Look below for the line that has "Name address and". Set down the lines from there through the line that has "(16/Oct/1961 - 28/Sep/2016)", exactly as written.
Top of Records to use
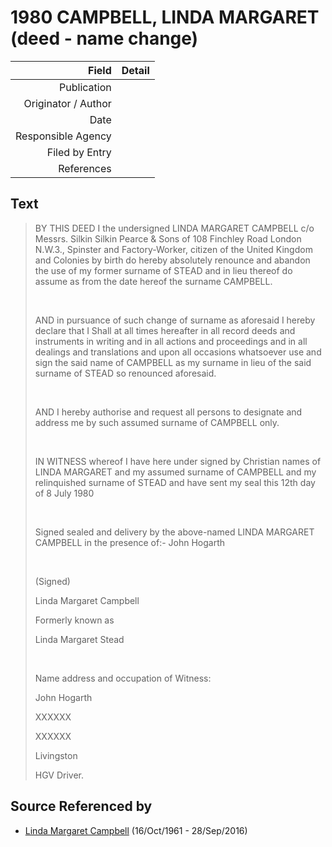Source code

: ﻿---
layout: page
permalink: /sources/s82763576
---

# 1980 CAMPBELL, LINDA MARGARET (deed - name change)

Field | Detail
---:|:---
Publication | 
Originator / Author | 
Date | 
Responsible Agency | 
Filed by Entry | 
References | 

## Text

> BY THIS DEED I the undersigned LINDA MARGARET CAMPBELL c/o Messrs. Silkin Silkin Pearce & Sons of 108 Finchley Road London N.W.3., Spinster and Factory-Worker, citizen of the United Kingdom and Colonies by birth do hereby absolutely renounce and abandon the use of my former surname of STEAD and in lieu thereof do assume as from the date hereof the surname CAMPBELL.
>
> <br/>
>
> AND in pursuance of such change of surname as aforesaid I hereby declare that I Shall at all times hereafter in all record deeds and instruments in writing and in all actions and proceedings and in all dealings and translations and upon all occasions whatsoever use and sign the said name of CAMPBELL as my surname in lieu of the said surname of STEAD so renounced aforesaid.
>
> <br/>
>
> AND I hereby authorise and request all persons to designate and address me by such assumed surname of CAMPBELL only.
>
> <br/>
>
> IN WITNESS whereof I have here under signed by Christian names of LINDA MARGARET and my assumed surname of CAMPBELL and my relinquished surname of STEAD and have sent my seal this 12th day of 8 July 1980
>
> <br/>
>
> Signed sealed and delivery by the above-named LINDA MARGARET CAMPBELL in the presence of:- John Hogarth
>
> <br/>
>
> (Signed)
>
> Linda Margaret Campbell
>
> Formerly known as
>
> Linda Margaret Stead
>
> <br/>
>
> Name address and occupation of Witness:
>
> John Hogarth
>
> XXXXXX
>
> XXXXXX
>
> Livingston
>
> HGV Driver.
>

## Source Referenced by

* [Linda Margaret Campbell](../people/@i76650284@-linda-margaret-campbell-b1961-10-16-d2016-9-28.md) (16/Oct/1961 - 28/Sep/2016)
Bottom of Records to use
Top of Records to use
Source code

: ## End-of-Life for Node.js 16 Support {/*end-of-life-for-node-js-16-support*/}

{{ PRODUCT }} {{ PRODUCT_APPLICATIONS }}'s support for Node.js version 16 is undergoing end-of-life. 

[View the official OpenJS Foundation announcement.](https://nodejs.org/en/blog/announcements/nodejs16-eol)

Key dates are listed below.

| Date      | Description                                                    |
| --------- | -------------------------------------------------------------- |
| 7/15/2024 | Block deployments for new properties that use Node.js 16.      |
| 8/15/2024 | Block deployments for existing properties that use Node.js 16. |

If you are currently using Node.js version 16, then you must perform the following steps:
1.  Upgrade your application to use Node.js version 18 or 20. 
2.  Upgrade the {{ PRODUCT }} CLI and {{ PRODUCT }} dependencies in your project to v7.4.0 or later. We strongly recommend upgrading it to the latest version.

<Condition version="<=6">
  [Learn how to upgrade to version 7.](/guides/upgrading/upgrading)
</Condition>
Bottom of Records to use
Top of Records to use
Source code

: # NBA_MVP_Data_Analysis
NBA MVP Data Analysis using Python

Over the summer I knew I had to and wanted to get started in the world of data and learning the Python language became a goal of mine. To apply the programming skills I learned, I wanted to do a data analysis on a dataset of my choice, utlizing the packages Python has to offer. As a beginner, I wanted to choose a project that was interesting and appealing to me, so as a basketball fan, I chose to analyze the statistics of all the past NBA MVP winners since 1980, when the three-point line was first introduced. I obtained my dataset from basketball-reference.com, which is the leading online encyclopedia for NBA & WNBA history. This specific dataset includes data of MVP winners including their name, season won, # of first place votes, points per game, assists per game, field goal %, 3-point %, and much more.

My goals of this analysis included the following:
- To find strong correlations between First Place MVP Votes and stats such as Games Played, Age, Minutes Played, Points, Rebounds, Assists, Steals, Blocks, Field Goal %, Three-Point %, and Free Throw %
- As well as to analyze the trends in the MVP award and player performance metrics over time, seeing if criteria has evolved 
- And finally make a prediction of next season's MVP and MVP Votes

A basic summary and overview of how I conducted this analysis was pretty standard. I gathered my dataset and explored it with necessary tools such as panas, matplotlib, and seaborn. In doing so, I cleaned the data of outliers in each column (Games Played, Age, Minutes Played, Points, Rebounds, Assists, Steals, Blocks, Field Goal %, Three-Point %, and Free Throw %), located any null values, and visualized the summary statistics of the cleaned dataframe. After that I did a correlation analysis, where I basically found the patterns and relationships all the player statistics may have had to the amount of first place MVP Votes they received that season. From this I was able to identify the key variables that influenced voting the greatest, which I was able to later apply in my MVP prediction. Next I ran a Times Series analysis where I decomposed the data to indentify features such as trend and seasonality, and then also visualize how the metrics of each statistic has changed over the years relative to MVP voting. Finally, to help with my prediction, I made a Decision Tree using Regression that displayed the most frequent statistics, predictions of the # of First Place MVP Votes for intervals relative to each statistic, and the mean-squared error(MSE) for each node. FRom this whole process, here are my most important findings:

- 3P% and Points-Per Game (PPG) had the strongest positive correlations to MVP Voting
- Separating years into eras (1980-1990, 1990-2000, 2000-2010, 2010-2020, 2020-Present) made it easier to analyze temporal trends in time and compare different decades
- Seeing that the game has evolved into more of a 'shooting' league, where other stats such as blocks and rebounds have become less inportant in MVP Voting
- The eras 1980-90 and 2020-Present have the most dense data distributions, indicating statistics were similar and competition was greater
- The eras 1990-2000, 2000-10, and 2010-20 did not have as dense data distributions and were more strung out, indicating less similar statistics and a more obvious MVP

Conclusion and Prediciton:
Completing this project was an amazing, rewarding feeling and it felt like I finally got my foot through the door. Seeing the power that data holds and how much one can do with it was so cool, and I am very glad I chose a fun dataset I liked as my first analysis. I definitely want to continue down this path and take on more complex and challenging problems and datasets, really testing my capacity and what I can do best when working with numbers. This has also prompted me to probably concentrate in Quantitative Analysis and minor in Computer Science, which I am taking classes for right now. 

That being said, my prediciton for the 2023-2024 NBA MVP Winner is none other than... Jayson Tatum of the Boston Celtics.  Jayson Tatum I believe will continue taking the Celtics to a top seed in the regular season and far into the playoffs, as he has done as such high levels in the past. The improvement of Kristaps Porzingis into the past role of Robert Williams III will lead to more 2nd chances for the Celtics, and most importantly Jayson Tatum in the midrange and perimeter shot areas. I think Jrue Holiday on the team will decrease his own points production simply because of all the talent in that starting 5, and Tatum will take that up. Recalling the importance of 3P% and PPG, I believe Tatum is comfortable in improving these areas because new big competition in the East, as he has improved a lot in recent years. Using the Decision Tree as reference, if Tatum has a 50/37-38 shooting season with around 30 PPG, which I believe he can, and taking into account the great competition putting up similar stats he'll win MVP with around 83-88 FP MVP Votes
Bottom of Records to use
[Exercise solution]
> Name address and occupation of Witness:
>
> John Hogarth
>
> XXXXXX
>
> XXXXXX
>
> Livingston
>
> HGV Driver.
>

## Source Referenced by

* [Linda Margaret Campbell](../people/@i76650284@-linda-margaret-campbell-b1961-10-16-d2016-9-28.md) (16/Oct/1961 - 28/Sep/2016)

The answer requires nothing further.